--- Study material Enclosed Below ---

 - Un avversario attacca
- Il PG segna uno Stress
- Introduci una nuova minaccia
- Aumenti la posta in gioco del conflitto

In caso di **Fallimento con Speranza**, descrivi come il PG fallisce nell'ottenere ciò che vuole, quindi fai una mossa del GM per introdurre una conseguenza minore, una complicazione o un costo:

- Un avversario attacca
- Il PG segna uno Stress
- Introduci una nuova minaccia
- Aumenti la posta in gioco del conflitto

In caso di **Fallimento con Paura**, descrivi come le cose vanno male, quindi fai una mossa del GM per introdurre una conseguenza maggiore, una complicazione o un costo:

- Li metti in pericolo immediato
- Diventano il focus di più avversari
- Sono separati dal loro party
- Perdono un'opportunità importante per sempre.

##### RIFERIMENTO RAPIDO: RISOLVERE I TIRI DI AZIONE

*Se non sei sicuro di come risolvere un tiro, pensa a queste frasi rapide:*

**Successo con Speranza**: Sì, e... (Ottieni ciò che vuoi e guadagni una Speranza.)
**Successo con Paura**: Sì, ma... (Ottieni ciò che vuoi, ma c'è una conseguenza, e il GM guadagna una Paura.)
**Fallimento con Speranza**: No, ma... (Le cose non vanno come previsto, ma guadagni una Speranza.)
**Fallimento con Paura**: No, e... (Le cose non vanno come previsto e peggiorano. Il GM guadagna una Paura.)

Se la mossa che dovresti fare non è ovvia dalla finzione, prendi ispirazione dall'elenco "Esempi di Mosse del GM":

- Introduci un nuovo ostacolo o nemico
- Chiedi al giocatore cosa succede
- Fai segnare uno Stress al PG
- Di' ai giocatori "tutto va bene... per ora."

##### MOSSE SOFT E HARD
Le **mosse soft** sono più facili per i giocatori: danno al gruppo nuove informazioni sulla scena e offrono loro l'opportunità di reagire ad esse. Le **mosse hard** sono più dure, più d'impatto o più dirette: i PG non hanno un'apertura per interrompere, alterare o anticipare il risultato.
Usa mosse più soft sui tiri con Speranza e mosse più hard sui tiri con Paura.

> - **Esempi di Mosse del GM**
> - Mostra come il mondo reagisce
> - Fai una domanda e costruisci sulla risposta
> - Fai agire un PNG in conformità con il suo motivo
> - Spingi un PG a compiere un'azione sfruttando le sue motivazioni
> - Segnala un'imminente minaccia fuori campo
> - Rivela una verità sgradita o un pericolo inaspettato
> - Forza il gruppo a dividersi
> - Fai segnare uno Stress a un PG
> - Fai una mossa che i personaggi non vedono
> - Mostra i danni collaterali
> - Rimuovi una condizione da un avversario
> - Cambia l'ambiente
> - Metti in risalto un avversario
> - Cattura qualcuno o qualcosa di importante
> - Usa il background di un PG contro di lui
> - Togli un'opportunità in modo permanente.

--- End of Enclosed Study material ---

Returned text must match every record word for word.

◆ **Output of the exercise**
 - Un avversario attacca
- Il PG segna uno Stress
- Introduci una nuova minaccia
- Aumenti la posta in gioco del conflitto

In caso di **Fallimento con Speranza**, descrivi come il PG fallisce nell'ottenere ciò che vuole, quindi fai una mossa del GM per introdurre una conseguenza minore, una complicazione o un costo:

- Un avversario attacca
- Il PG segna uno Stress
- Introduci una nuova minaccia
- Aumenti la posta in gioco del conflitto

In caso di **Fallimento con Paura**, descrivi come le cose vanno male, quindi fai una mossa del GM per introdurre una conseguenza maggiore, una complicazione o un costo:

- Li metti in pericolo immediato
- Diventano il focus di più avversari
- Sono separati dal loro party
- Perdono un'opportunità importante per sempre.

##### RIFERIMENTO RAPIDO: RISOLVERE I TIRI DI AZIONE

*Se non sei sicuro di come risolvere un tiro, pensa a queste frasi rapide:*

**Successo con Speranza**: Sì, e... (Ottieni ciò che vuoi e guadagni una Speranza.)
**Successo con Paura**: Sì, ma... (Ottieni ciò che vuoi, ma c'è una conseguenza, e il GM guadagna una Paura.)
**Fallimento con Speranza**: No, ma... (Le cose non vanno come previsto, ma guadagni una Speranza.)
**Fallimento con Paura**: No, e... (Le cose non vanno come previsto e peggiorano. Il GM guadagna una Paura.)

Se la mossa che dovresti fare non è ovvia dalla finzione, prendi ispirazione dall'elenco "Esempi di Mosse del GM":

- Introduci un nuovo ostacolo o nemico
- Chiedi al giocatore cosa succede
- Fai segnare uno Stress al PG
- Di' ai giocatori "tutto va bene... per ora."

##### MOSSE SOFT E HARD
Le **mosse soft** sono più facili per i giocatori: danno al gruppo nuove informazioni sulla scena e offrono loro l'opportunità di reagire ad esse. Le **mosse hard** sono più dure, più d'impatto o più dirette: i PG non hanno un'apertura per interrompere, alterare o anticipare il risultato.
Usa mosse più soft sui tiri con Speranza e mosse più hard sui tiri con Paura.

> - **Esempi di Mosse del GM**
> - Mostra come il mondo reagisce
> - Fai una domanda e costruisci sulla risposta
> - Fai agire un PNG in conformità con il suo motivo
> - Spingi un PG a compiere un'azione sfruttando le sue motivazioni
> - Segnala un'imminente minaccia fuori campo
> - Rivela una verità sgradita o un pericolo inaspettato
> - Forza il gruppo a dividersi
> - Fai segnare uno Stress a un PG
> - Fai una mossa che i personaggi non vedono
> - Mostra i danni collaterali
> - Rimuovi una condizione da un avversario
> - Cambia l'ambiente
> - Metti in risalto un avversario
> - Cattura qualcuno o qualcosa di importante
> - Usa il background di un PG contro di lui
> - Togli un'opportunità in modo permanente.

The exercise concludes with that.